**DESCRIPTION OF THE TASK:** Using the records below, find every line that includes "Strongest" and copy it.

= Beginning of Section =

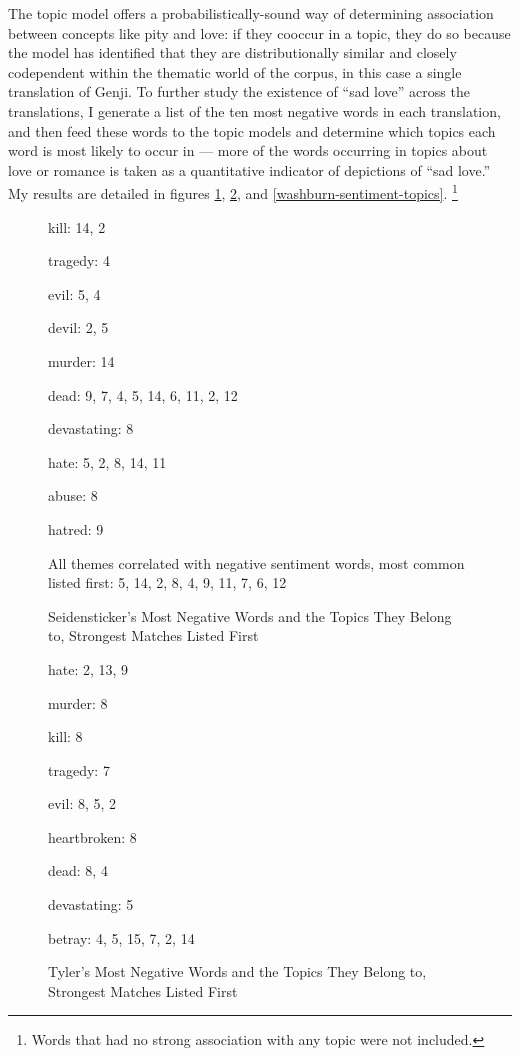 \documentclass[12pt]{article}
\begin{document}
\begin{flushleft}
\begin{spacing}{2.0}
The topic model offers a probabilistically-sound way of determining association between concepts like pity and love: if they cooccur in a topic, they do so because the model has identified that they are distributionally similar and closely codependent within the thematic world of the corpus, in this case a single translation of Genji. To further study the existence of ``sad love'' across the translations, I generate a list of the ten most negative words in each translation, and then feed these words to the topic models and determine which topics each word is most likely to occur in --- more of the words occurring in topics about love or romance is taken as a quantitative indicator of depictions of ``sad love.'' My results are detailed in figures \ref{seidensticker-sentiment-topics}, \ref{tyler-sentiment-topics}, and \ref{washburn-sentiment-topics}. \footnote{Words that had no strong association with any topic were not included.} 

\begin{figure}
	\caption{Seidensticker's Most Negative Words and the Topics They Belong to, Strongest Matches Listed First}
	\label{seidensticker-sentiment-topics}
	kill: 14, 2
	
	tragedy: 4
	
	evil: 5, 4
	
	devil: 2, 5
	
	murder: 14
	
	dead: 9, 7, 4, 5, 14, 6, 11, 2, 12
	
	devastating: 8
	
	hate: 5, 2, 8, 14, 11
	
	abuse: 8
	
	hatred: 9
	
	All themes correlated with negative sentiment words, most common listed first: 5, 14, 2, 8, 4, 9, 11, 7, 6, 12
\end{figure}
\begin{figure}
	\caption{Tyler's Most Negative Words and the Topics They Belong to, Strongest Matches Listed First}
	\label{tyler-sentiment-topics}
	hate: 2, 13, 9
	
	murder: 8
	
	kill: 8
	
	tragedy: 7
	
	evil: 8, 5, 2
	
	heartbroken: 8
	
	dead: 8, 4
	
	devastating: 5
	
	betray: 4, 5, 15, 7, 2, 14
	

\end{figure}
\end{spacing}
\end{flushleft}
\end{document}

= End of Section =

**YOUR RESPONSE:**
	\caption{Seidensticker's Most Negative Words and the Topics They Belong to, Strongest Matches Listed First}
	\caption{Tyler's Most Negative Words and the Topics They Belong to, Strongest Matches Listed First}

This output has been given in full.